--- START ---
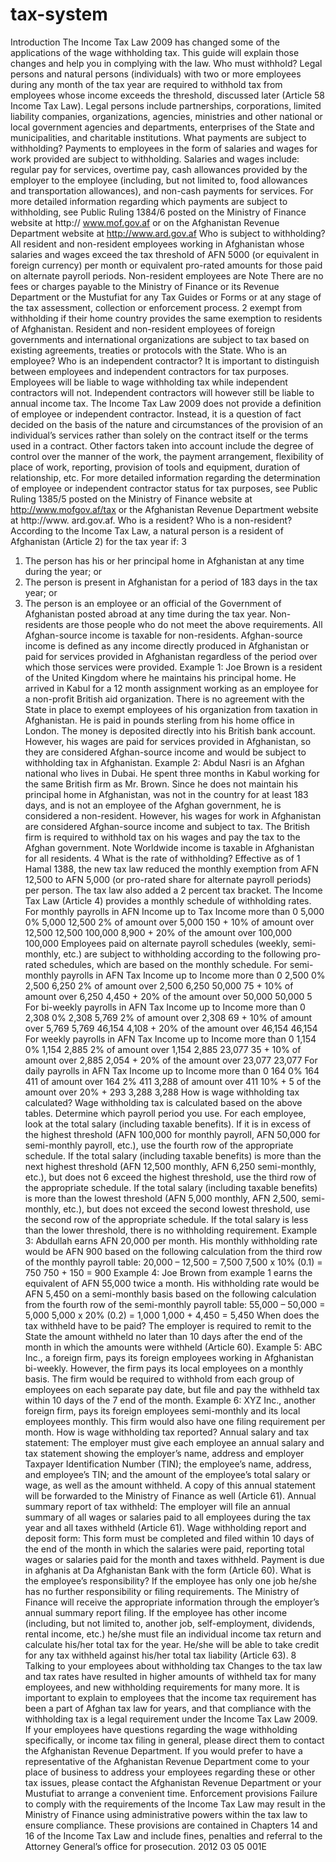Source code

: # tax-system
Introduction
The Income Tax Law 2009 has changed some of the 
applications of the wage withholding tax. This guide will 
explain those changes and help you in complying with 
the law.
Who must withhold?
Legal persons and natural persons (individuals) with two 
or more employees during any month of the tax year are 
required to withhold tax from employees whose income 
exceeds the threshold, discussed later (Article 58 
Income Tax Law). Legal persons include partnerships, 
corporations, limited liability companies, organizations, 
agencies, ministries and other national or local government 
agencies and departments, enterprises of the State and 
municipalities, and charitable institutions. 
What payments are subject to withholding?
Payments to employees in the form of salaries and wages 
for work provided are subject to withholding. Salaries 
and wages include: regular pay for services, overtime 
pay, cash allowances provided by the employer to the 
employee (including, but not limited to, food allowances 
and transportation allowances), and non-cash payments 
for services. For more detailed information regarding which 
payments are subject to withholding, see Public Ruling 
1384/6 posted on the Ministry of Finance website at http://
www.mof.gov.af or on the Afghanistan Revenue Department 
website at http://www.ard.gov.af 
Who is subject to withholding?
All resident and non-resident employees working in 
Afghanistan whose salaries and wages exceed the tax 
threshold of AFN 5000 (or equivalent in foreign currency) 
per month or equivalent pro-rated amounts for those paid 
on alternate payroll periods. Non-resident employees are 
Note
There are no 
fees or charges 
payable to the 
Ministry of Finance 
or its Revenue 
Department or the 
Mustufiat for any Tax 
Guides or Forms or 
at any stage of the 
tax assessment, 
collection or 
enforcement 
process.
2
exempt from withholding if their home country provides 
the same exemption to residents of Afghanistan. Resident 
and non-resident employees of foreign governments and 
international organizations are subject to tax based on 
existing agreements, treaties or protocols with the State. 
Who is an employee? Who is an independent 
contractor?
It is important to distinguish between employees and 
independent contractors for tax purposes. Employees 
will be liable to wage withholding tax while independent 
contractors will not. Independent contractors will however 
still be liable to annual income tax.
The Income Tax Law 2009 does not provide a definition 
of employee or independent contractor. Instead, it is a 
question of fact decided on the basis of the nature and 
circumstances of the provision of an individual’s services 
rather than solely on the contract itself or the terms used 
in a contract. Other factors taken into account include the 
degree of control over the manner of the work, the payment 
arrangement, flexibility of place of work, reporting, provision 
of tools and equipment, duration of relationship, etc.
For more detailed information regarding the determination 
of employee or independent contractor status for tax 
purposes, see Public Ruling 1385/5 posted on the Ministry 
of Finance website at http://www.mofgov.af/tax or the 
Afghanistan Revenue Department website at http://www.
ard.gov.af.
Who is a resident? Who is a non-resident?
According to the Income Tax Law, a natural person is a 
resident of Afghanistan (Article 2) for the tax year if: 
3
1) The person has his or her principal home in Afghanistan 
at any time during the year; or
2) The person is present in Afghanistan for a period of 
183 days in the tax year; or 
3) The person is an employee or an official of the 
Government of Afghanistan posted abroad at any time 
during the tax year. 
Non-residents are those people who do not meet the 
above requirements. All Afghan-source income is taxable 
for non-residents. Afghan-source income is defined as 
any income directly produced in Afghanistan or paid for 
services provided in Afghanistan regardless of the period 
over which those services were provided. 
Example 1: Joe Brown is a resident of the United Kingdom 
where he maintains his principal home. He arrived in 
Kabul for a 12 month assignment working as an employee 
for a non-profit British aid organization. There is no 
agreement with the State in place to exempt employees of 
his organization from taxation in Afghanistan. He is paid in 
pounds sterling from his home office in London. The money 
is deposited directly into his British bank account. However, 
his wages are paid for services provided in Afghanistan, 
so they are considered Afghan-source income and would 
be subject to withholding tax in Afghanistan. 
Example 2: Abdul Nasri is an Afghan national who lives 
in Dubai. He spent three months in Kabul working for 
the same British firm as Mr. Brown. Since he does not 
maintain his principal home in Afghanistan, was not in the 
country for at least 183 days, and is not an employee of 
the Afghan government, he is considered a non-resident. 
However, his wages for work in Afghanistan are considered 
Afghan-source income and subject to tax. The British firm 
is required to withhold tax on his wages and pay the tax to 
the Afghan government.
Note
Worldwide income 
is taxable in 
Afghanistan for all 
residents. 
4
What is the rate of withholding?
Effective as of 1 Hamal 1388, the new tax law reduced 
the monthly exemption from AFN 12,500 to AFN 5,000 (or 
pro-rated share for alternate payroll periods) per person. 
The tax law also added a 2 percent tax bracket. The 
Income Tax Law (Article 4) provides a monthly schedule 
of withholding rates. 
For monthly payrolls in AFN
Income up to Tax Income more 
than
0 5,000 0%
5,000 12,500 2% of amount over 5,000
150 + 10% of amount over 
12,500 12,500 100,000
8,900 + 20% of the amount 
over 100,000 100,000
Employees paid on alternate payroll schedules (weekly, 
semi-monthly, etc.) are subject to withholding according to 
the following pro-rated schedules, which are based on the 
monthly schedule.
For semi-monthly payrolls in AFN
Tax Income 
up to
Income more 
than
0 2,500 0%
2,500 6,250 2% of amount over 2,500
6,250 50,000 75 + 10% of amount over 6,250
4,450 + 20% of the amount over 
50,000 50,000
5
For bi-weekly payrolls in AFN
Tax Income up 
to
Income more 
than
0 2,308 0%
2,308 5,769 2% of amount over 2,308
69 + 10% of amount over 
5,769 5,769 46,154
4,108 + 20% of the amount 
over 46,154 46,154
For weekly payrolls in AFN
Tax Income up 
to
Income more 
than
0 1,154 0%
1,154 2,885 2% of amount over 1,154
2,885 23,077 35 + 10% of amount over 2,885
2,054 + 20% of the amount over 
23,077
23,077
For daily payrolls in AFN
Tax Income up
to
Income more
than
0 164 0%
164 411 of amount over 164 2%
411 3,288 of amount over 411 10% + 5
of the amount over 20% + 293
3,288
3,288
How is wage withholding tax calculated? 
Wage withholding tax is calculated based on the above 
tables. Determine which payroll period you use. For 
each employee, look at the total salary (including taxable 
benefits). If it is in excess of the highest threshold (AFN 
100,000 for monthly payroll, AFN 50,000 for semi-monthly 
payroll, etc.), use the fourth row of the appropriate 
schedule. If the total salary (including taxable benefits) 
is more than the next highest threshold (AFN 12,500 
monthly, AFN 6,250 semi-monthly, etc.), but does not 
6
exceed the highest threshold, use the third row of the 
appropriate schedule. If the total salary (including taxable 
benefits) is more than the lowest threshold (AFN 5,000 
monthly, AFN 2,500, semi-monthly, etc.), but does not 
exceed the second lowest threshold, use the second row 
of the appropriate schedule. If the total salary is less than 
the lower threshold, there is no withholding requirement. 
Example 3: Abdullah earns AFN 20,000 per month. His 
monthly withholding rate would be AFN 900 based on 
the following calculation from the third row of the monthly 
payroll table:
20,000 – 12,500 = 7,500
7,500 x 10% (0.1) = 750
750 + 150 = 900
Example 4: Joe Brown from example 1 earns the 
equivalent of AFN 55,000 twice a month. His withholding 
rate would be AFN 5,450 on a semi-monthly basis based 
on the following calculation from the fourth row of the 
semi-monthly payroll table:
55,000 – 50,000 = 5,000
5,000 x 20% (0.2) = 1,000
1,000 + 4,450 = 5,450
When does the tax withheld have to be paid?
The employer is required to remit to the State the amount 
withheld no later than 10 days after the end of the month 
in which the amounts were withheld (Article 60).
Example 5: ABC Inc., a foreign firm, pays its foreign 
employees working in Afghanistan bi-weekly. However, 
the firm pays its local employees on a monthly basis. The 
firm would be required to withhold from each group of 
employees on each separate pay date, but file and pay 
the withheld tax within 10 days of the 
7
end of the month.
Example 6: XYZ Inc., another foreign firm, pays its foreign 
employees semi-monthly and its local employees monthly. 
This firm would also have one filing requirement per month.
How is wage withholding tax reported? 
Annual salary and tax statement: The employer must 
give each employee an annual salary and tax statement 
showing the employer’s name, address and employer 
Taxpayer Identification Number (TIN); the employee’s 
name, address, and employee’s TIN; and the amount of 
the employee’s total salary or wage, as well as the amount 
withheld. A copy of this annual statement will be forwarded 
to the Ministry of Finance as well (Article 61).
Annual summary report of tax withheld: The employer will 
file an annual summary of all wages or salaries paid to 
all employees during the tax year and all taxes withheld 
(Article 61).
Wage withholding report and deposit form: This form must 
be completed and filed within 10 days of the end of the 
month in which the salaries were paid, reporting total 
wages or salaries paid for the month and taxes withheld. 
Payment is due in afghanis at Da Afghanistan Bank with 
the form (Article 60). 
What is the employee’s responsibility? 
If the employee has only one job he/she has no further 
responsibility or filing requirements. The Ministry of 
Finance will receive the appropriate information through 
the employer’s annual summary report filing.
If the employee has other income (including, but not limited 
to, another job, self-employment, dividends, rental income, 
etc.) he/she must file an individual income tax return and 
calculate his/her total tax for the year. He/she will be able 
to take credit for any tax withheld against his/her total tax 
liability (Article 63).
8
Talking to your employees about withholding tax
Changes to the tax law and tax rates have resulted in 
higher amounts of withheld tax for many employees, 
and new withholding requirements for many more. It is 
important to explain to employees that the income tax 
requirement has been a part of Afghan tax law for years, 
and that compliance with the withholding tax is a legal 
requirement under the Income Tax Law 2009. 
If your employees have questions regarding the wage 
withholding specifically, or income tax filing in general, 
please direct them to contact the Afghanistan Revenue 
Department. If you would prefer to have a representative 
of the Afghanistan Revenue Department come to your 
place of business to address your employees regarding 
these or other tax issues, please contact the Afghanistan 
Revenue Department or your Mustufiat to arrange a 
convenient time.
Enforcement provisions
Failure to comply with the requirements of the Income 
Tax Law may result in the Ministry of Finance using 
administrative powers within the tax law to ensure 
compliance. These provisions are contained in Chapters 
14 and 16 of the Income Tax Law and include fines, 
penalties and referral to the Attorney General’s office for 
prosecution.
2012 03 05 001E
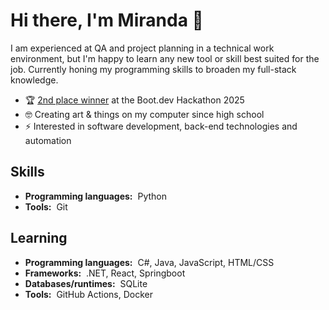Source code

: # Hi there, I'm Miranda :wave:

I am experienced at QA and project planning in a technical work environment, but I'm happy to learn any new tool or skill best suited for the job. Currently honing my programming skills to broaden my full-stack knowledge.

- 🏆 [2nd place winner](https://blog.boot.dev/news/hackathon-2025/) at the Boot.dev Hackathon 2025
- 🤓 Creating art & things on my computer since high school
- ⚡ Interested in software development, back-end technologies and automation

## Skills

- **Programming languages:**&nbsp;&nbsp;Python
- **Tools:**&nbsp;&nbsp;Git

## Learning

- **Programming languages:**&nbsp;&nbsp;C#, Java, JavaScript, HTML/CSS
- **Frameworks:**&nbsp;&nbsp;.NET, React, Springboot
- **Databases/runtimes:**&nbsp;&nbsp;SQLite
- **Tools:**&nbsp;&nbsp;GitHub Actions, Docker
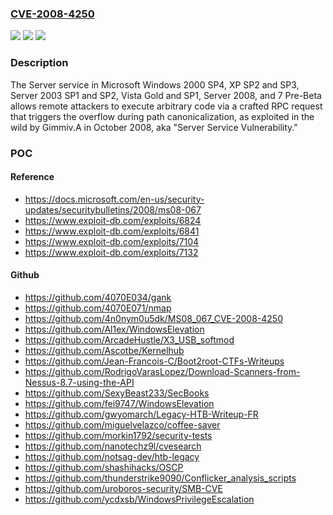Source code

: ### [CVE-2008-4250](https://cve.mitre.org/cgi-bin/cvename.cgi?name=CVE-2008-4250)
![](https://img.shields.io/static/v1?label=Product&message=n%2Fa&color=blue)
![](https://img.shields.io/static/v1?label=Version&message=n%2Fa&color=blue)
![](https://img.shields.io/static/v1?label=Vulnerability&message=n%2Fa&color=brighgreen)

### Description

The Server service in Microsoft Windows 2000 SP4, XP SP2 and SP3, Server 2003 SP1 and SP2, Vista Gold and SP1, Server 2008, and 7 Pre-Beta allows remote attackers to execute arbitrary code via a crafted RPC request that triggers the overflow during path canonicalization, as exploited in the wild by Gimmiv.A in October 2008, aka "Server Service Vulnerability."

### POC

#### Reference
- https://docs.microsoft.com/en-us/security-updates/securitybulletins/2008/ms08-067
- https://www.exploit-db.com/exploits/6824
- https://www.exploit-db.com/exploits/6841
- https://www.exploit-db.com/exploits/7104
- https://www.exploit-db.com/exploits/7132

#### Github
- https://github.com/4070E034/gank
- https://github.com/4070E071/nmap
- https://github.com/4n0nym0u5dk/MS08_067_CVE-2008-4250
- https://github.com/Al1ex/WindowsElevation
- https://github.com/ArcadeHustle/X3_USB_softmod
- https://github.com/Ascotbe/Kernelhub
- https://github.com/Jean-Francois-C/Boot2root-CTFs-Writeups
- https://github.com/RodrigoVarasLopez/Download-Scanners-from-Nessus-8.7-using-the-API
- https://github.com/SexyBeast233/SecBooks
- https://github.com/fei9747/WindowsElevation
- https://github.com/gwyomarch/Legacy-HTB-Writeup-FR
- https://github.com/miguelvelazco/coffee-saver
- https://github.com/morkin1792/security-tests
- https://github.com/nanotechz9l/cvesearch
- https://github.com/notsag-dev/htb-legacy
- https://github.com/shashihacks/OSCP
- https://github.com/thunderstrike9090/Conflicker_analysis_scripts
- https://github.com/uroboros-security/SMB-CVE
- https://github.com/ycdxsb/WindowsPrivilegeEscalation

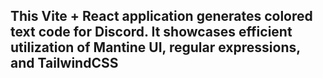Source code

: ## This Vite + React application generates colored text code for Discord. It showcases efficient utilization of Mantine UI, regular expressions, and TailwindCSS

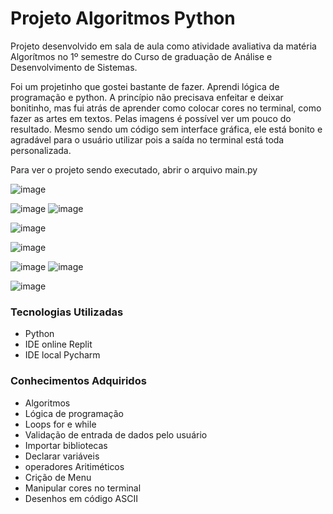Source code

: # Projeto Algoritmos Python
Projeto desenvolvido em sala de aula como atividade avaliativa da matéria Algorítmos no 1º semestre do Curso de graduação de Análise e Desenvolvimento de Sistemas.

Foi um projetinho que gostei bastante de fazer. Aprendi lógica de programação e python. A princípio não precisava enfeitar e deixar bonitinho, mas fui atrás de aprender
como colocar cores no terminal, como fazer as artes em textos. Pelas imagens é possível ver um pouco do resultado. 
Mesmo sendo um código sem interface gráfica, ele está bonito e agradável para o usuário utilizar pois a saída no terminal está toda personalizada.


Para ver o projeto sendo executado, abrir o arquivo main.py

![image](https://user-images.githubusercontent.com/101356765/210271772-2044b123-6963-47bd-a4b8-e366ae0e2ff1.png)

![image](https://user-images.githubusercontent.com/101356765/210271783-f9dbca57-3aa2-434a-983f-ed312458c639.png)
![image](https://user-images.githubusercontent.com/101356765/210271905-eef59e5f-490f-42e0-87fe-8624aeebcfb2.png)

![image](https://user-images.githubusercontent.com/101356765/210271788-cd2bf38a-2a62-462c-b9b7-91e57621073c.png)

![image](https://user-images.githubusercontent.com/101356765/210271800-5471d27d-dcba-4bc5-8452-9707b151e62a.png)

![image](https://user-images.githubusercontent.com/101356765/210271810-4c9146a8-84fa-43e7-8f81-12be05dbf392.png)
![image](https://user-images.githubusercontent.com/101356765/210271818-381f6719-c236-41e7-86fe-1f405a701241.png)

![image](https://user-images.githubusercontent.com/101356765/210271934-8a72e14d-2683-45c8-8991-0e30e755fdee.png)

### Tecnologias Utilizadas
- Python
- IDE online Replit
- IDE local Pycharm

### Conhecimentos Adquiridos
- Algoritmos
- Lógica de programação
- Loops for e while
- Validação de entrada de dados pelo usuário
- Importar bibliotecas
- Declarar variáveis
- operadores Aritiméticos 
- Crição de Menu
- Manipular cores no terminal
- Desenhos em código ASCII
--- END ---
_Directions for this task:_
Scan the material above for the word "name". Copy each line where it occurs.

_Your solution:_
showing the employer’s name, address and employer 
name, address, and employee’s TIN; and the amount of 
: ### [CVE-2008-4250](https://cve.mitre.org/cgi-bin/cvename.cgi?name=CVE-2008-4250)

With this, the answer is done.